The warning of John still lingers: “Among you stands One whom you do not know.”
The question is not whether Christ is present and active.
The question is whether we recognize Him and respond.
So let this be a humble call to action in three parts.
Look again at Christ.
Slow down. Read the Gospels with fresh eyes. Ask God to show you the real Jesus, not the tame version you might carry in your mind. Linger over His humility, His courage, His tears, His willingness to be interrupted, His mercy toward the guilty. Let His condescension lead you into deeper awe.
Repent of false grandeur.
Where have you wanted to be seen as important more than to be faithful? Where have you avoided hard people or hard places to protect your comfort? Bring that into the light. Confess it. Receive the cleansing that comes from the One who died for precisely such sins.

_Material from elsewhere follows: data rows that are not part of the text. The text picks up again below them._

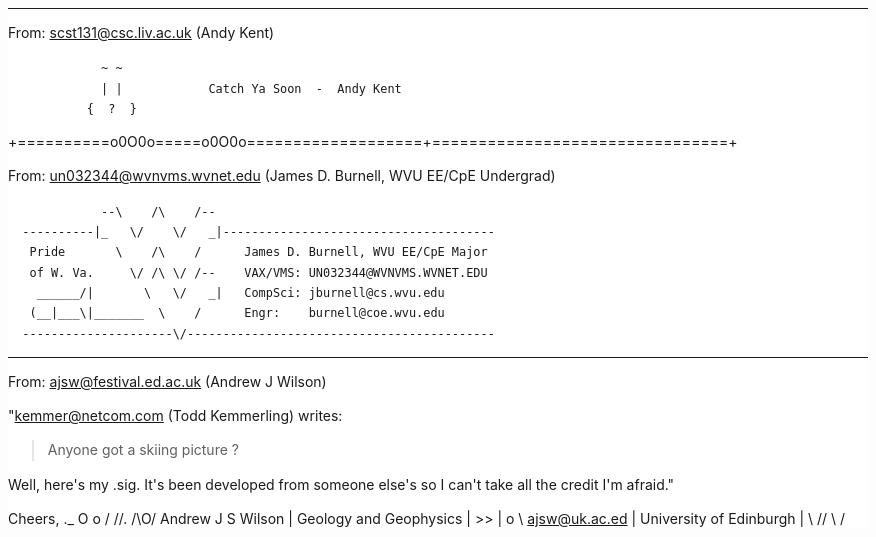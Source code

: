 
____
From: scst131@csc.liv.ac.uk (Andy Kent)

                 ~ ~
                 | |            Catch Ya Soon  -  Andy Kent
               {  ?  }
+==========o0O0o=====o0O0o===================+================================+


From: un032344@wvnvms.wvnet.edu (James D. Burnell, WVU EE/CpE Undergrad)

                 --\    /\    /--
      ----------|_   \/    \/   _|--------------------------------------
       Pride       \    /\    /      James D. Burnell, WVU EE/CpE Major
       of W. Va.     \/ /\ \/ /--    VAX/VMS: UN032344@WVNVMS.WVNET.EDU
        ______/|       \   \/   _|   CompSci: jburnell@cs.wvu.edu
       (__|___\|_______  \    /      Engr:    burnell@coe.wvu.edu
      ---------------------\/-------------------------------------------

____
From: ajsw@festival.ed.ac.uk (Andrew J Wilson)

"kemmer@netcom.com (Todd Kemmerling) writes:
>Anyone got a skiing picture ?

Well, here's my .sig. It's been developed from someone else's so I can't
take all the credit I'm afraid."

Cheers,                                           ._ O          o
                                                 /  //\.    /\O/
Andrew J S Wilson  |  Geology and Geophysics   |   \>> |   o  \\
ajsw@uk.ac.ed      |  University of Edinburgh  |    \\       \//    \ /
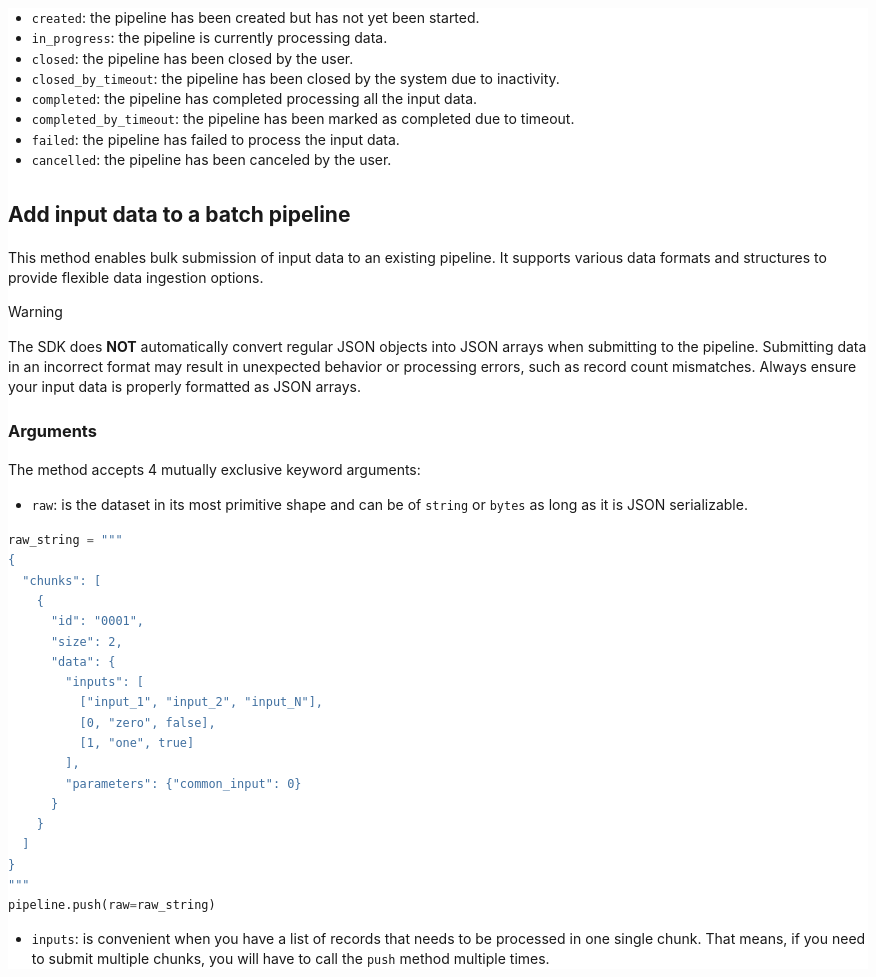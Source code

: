 - `created`: the pipeline has been created but has not yet been started.
- `in_progress`: the pipeline is currently processing data.
- `closed`: the pipeline has been closed by the user.
- `closed_by_timeout`: the pipeline has been closed by the system due to inactivity.
- `completed`: the pipeline has completed processing all the input data.
- `completed_by_timeout`: the pipeline has been marked as completed due to timeout.
- `failed`: the pipeline has failed to process the input data.
- `cancelled`: the pipeline has been canceled by the user.

## Add input data to a batch pipeline

This method enables bulk submission of input data to an existing pipeline. It
supports various data formats and structures to provide flexible data ingestion
options.

> [!WARNING]
> The SDK does **NOT** automatically convert regular JSON objects into JSON arrays
> when submitting to the pipeline. Submitting data in an incorrect format may result
> in unexpected behavior or processing errors, such as record count mismatches.
> Always ensure your input data is properly formatted as JSON arrays.

### Arguments

The method accepts 4 mutually exclusive keyword arguments:

- `raw`: is the dataset in its most primitive shape and can be of `string` or `bytes`
as long as it is JSON serializable.

```py
raw_string = """
{
  "chunks": [
    {
      "id": "0001",
      "size": 2,
      "data": {
        "inputs": [
          ["input_1", "input_2", "input_N"],
          [0, "zero", false],
          [1, "one", true]
        ],
        "parameters": {"common_input": 0}
      }
    }
  ]
}
"""
pipeline.push(raw=raw_string)
```

- `inputs`: is convenient when you have a list of records that needs to be processed
  in one single chunk. That means, if you need to submit multiple chunks, you will
  have to call the `push` method multiple times.


[batch-apis]: https://docs.coherent.global/spark-apis/batch-apis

Walk into the world as He did.
Ask the Lord for one concrete step.
Who is one person you can move toward this week instead of avoiding?
What is one situation you can enter as a servant instead of as a critic?
Where can you quietly bear another’s burden, at cost to yourself, in the name of the One who bore yours?
“Here is your God” is not just an announcement to overhear. It is a summons to worship, to trust, and to follow.
The God who dwells in unapproachable light has stepped into our darkness.
The God whose glory fills the heavens has walked our dusty roads.
The God against whom we have sinned has borne our sins in His own body on the tree.
Stand in awe of Him.
Then, in His strength, go and reflect His humble, world-upending love to the very people who need Him most.